The choice was a 2-6-2T which allowed the same speed in both directions of travel. The first 19 locomotives were built by Ansaldo of Sampierdarena, while the remaining 35 were built by Società Italiana Ernesto Breda of Milan. Deliveries took place during the passage of the Sicula Network to the FS. The first delivery was of 6 locomotives registered by the Sicula network as RS 401-406. Later deliveries were numbered in the FS 91xx series from the start. In 1906 a specimen was exhibited at the Milan Exposition. The entire group became concentrated in Milan for suburban services and those in Sicily were transferred to Milan. Over the years, they underwent small changes and continued to perform good service in the locomotive depots of Milano Centrale and Pavia for the service on the lines from Milan to Bergamo, Como, Lecco and Voghera.

===Diesel conversion===
In 1929 the 910.042 was experimentally converted to a Diesel-Zarlatti locomotive. This had a diesel engine and compressed-air transmission, using the original steam cylinders.

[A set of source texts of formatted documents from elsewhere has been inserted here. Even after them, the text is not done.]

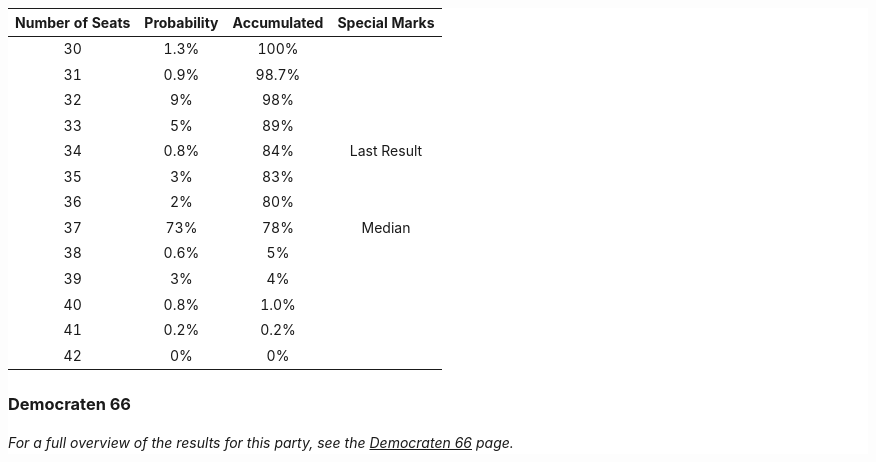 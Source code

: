 | Number of Seats | Probability | Accumulated | Special Marks |
|:---------------:|:-----------:|:-----------:|:-------------:|
| 30 | 1.3% | 100% |  |
| 31 | 0.9% | 98.7% |  |
| 32 | 9% | 98% |  |
| 33 | 5% | 89% |  |
| 34 | 0.8% | 84% | Last Result |
| 35 | 3% | 83% |  |
| 36 | 2% | 80% |  |
| 37 | 73% | 78% | Median |
| 38 | 0.6% | 5% |  |
| 39 | 3% | 4% |  |
| 40 | 0.8% | 1.0% |  |
| 41 | 0.2% | 0.2% |  |
| 42 | 0% | 0% |  |

### Democraten 66

*For a full overview of the results for this party, see the [Democraten 66](party-democraten66.html) page.*
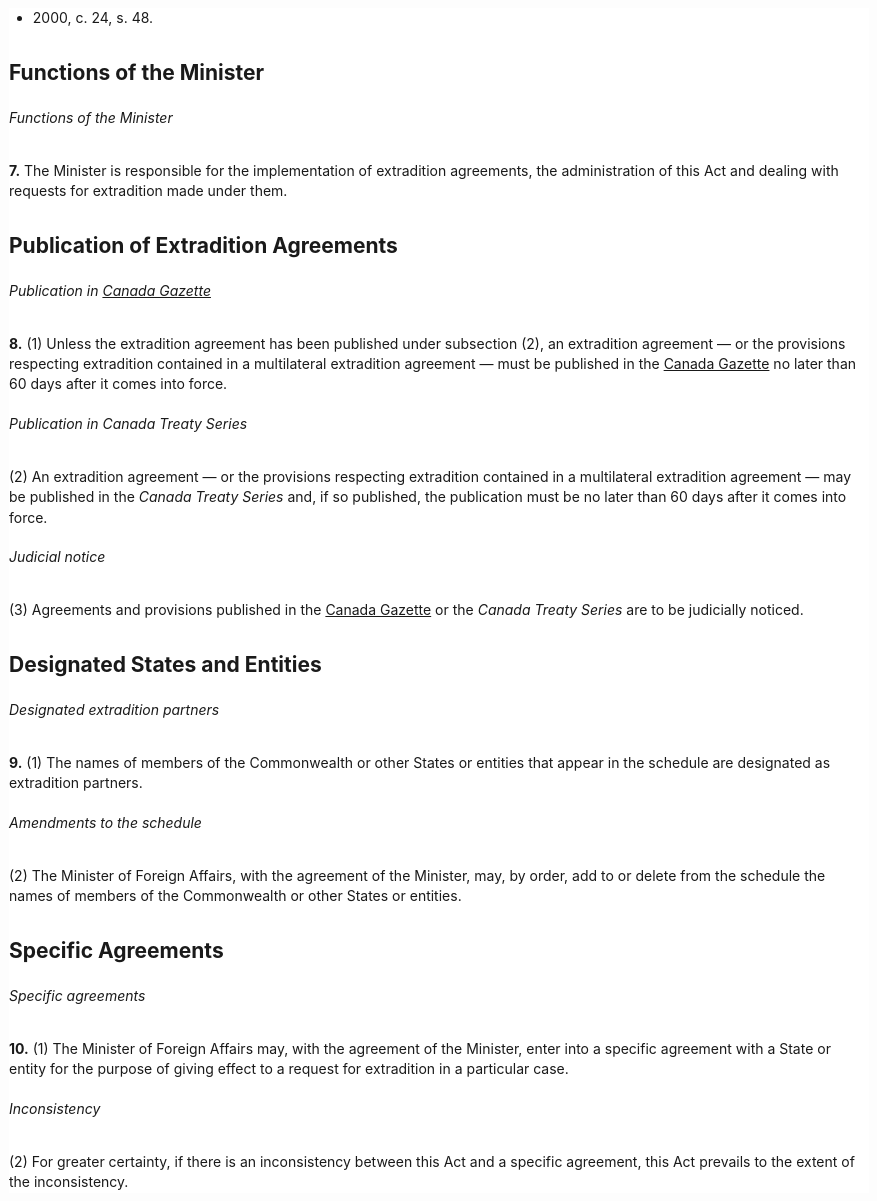  * 2000, c. 24, s. 48.

## Functions of the Minister

###### Functions of the Minister

**7.** The Minister is responsible for the implementation of extradition agreements, the administration of this Act and dealing with requests for extradition made under them.

## Publication of Extradition Agreements

###### Publication in [Canada Gazette](http://www.gazette.gc.ca/)

**8.** (1) Unless the extradition agreement has been published under subsection (2), an extradition agreement — or the provisions respecting extradition contained in a multilateral extradition agreement — must be published in the [Canada Gazette](http://www.gazette.gc.ca/) no later than 60 days after it comes into force.

###### Publication in _Canada Treaty Series_

(2) An extradition agreement — or the provisions respecting extradition contained in a multilateral extradition agreement — may be published in the _Canada Treaty Series_ and, if so published, the publication must be no later than 60 days after it comes into force.

###### Judicial notice

(3) Agreements and provisions published in the [Canada Gazette](http://www.gazette.gc.ca/) or the _Canada Treaty Series_ are to be judicially noticed.

## Designated States and Entities

###### Designated extradition partners

**9.** (1) The names of members of the Commonwealth or other States or entities that appear in the schedule are designated as extradition partners.

###### Amendments to the schedule

(2) The Minister of Foreign Affairs, with the agreement of the Minister, may, by order, add to or delete from the schedule the names of members of the Commonwealth or other States or entities.

## Specific Agreements

###### Specific agreements

**10.** (1) The Minister of Foreign Affairs may, with the agreement of the Minister, enter into a specific agreement with a State or entity for the purpose of giving effect to a request for extradition in a particular case.

###### Inconsistency

(2) For greater certainty, if there is an inconsistency between this Act and a specific agreement, this Act prevails to the extent of the inconsistency.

It was not a great success and had no practical follow-up.

===World War II===
During World War II, some locomotives were used for operations in Yugoslavia and seven of them remained there permanently at the end of the war, incorporated by the Yugoslavian Railways (JŽ) as their class 115.

==Technical features==
The locomotives used saturated steam and compound expansion. The high-pressure cylinder was on the left, with piston valves, and the low-pressure cylinder was on the right, with a slide valve. Outside Walschaerts valve gear was used.

The locomotive frame was carried on three coupled axles and two one-axle trucks, of the Adams type, at the two ends. This made the locomotive stable, even at high speeds, both in forward and reverse. The boiler had 222 fire tubes, increased to 226 in the second ordering series. Despite being a tank engine, the locomotive carried 3,000 kg of coal and 8,000 kg of water.

A modification carried out from the second series onwards was the increase in the diameter of the carrying wheels from 830 to 960 mm and the replacement of the Nathan lubrication system with a Friedmann lubrication pump. The locomotive was equipped with a compressed air brake and a proportional brake. It was also equipped for steam heating of the train.

==Depot allocations==
- Messina
- Milano
- Padova
- Milano Greco
- Venezia Mestre
- Livorno
- Voghera
- Brescia
- Lecco

==Preservation==
Number 910.001 was restored and is at the National Railway Museum of Pietrarsa.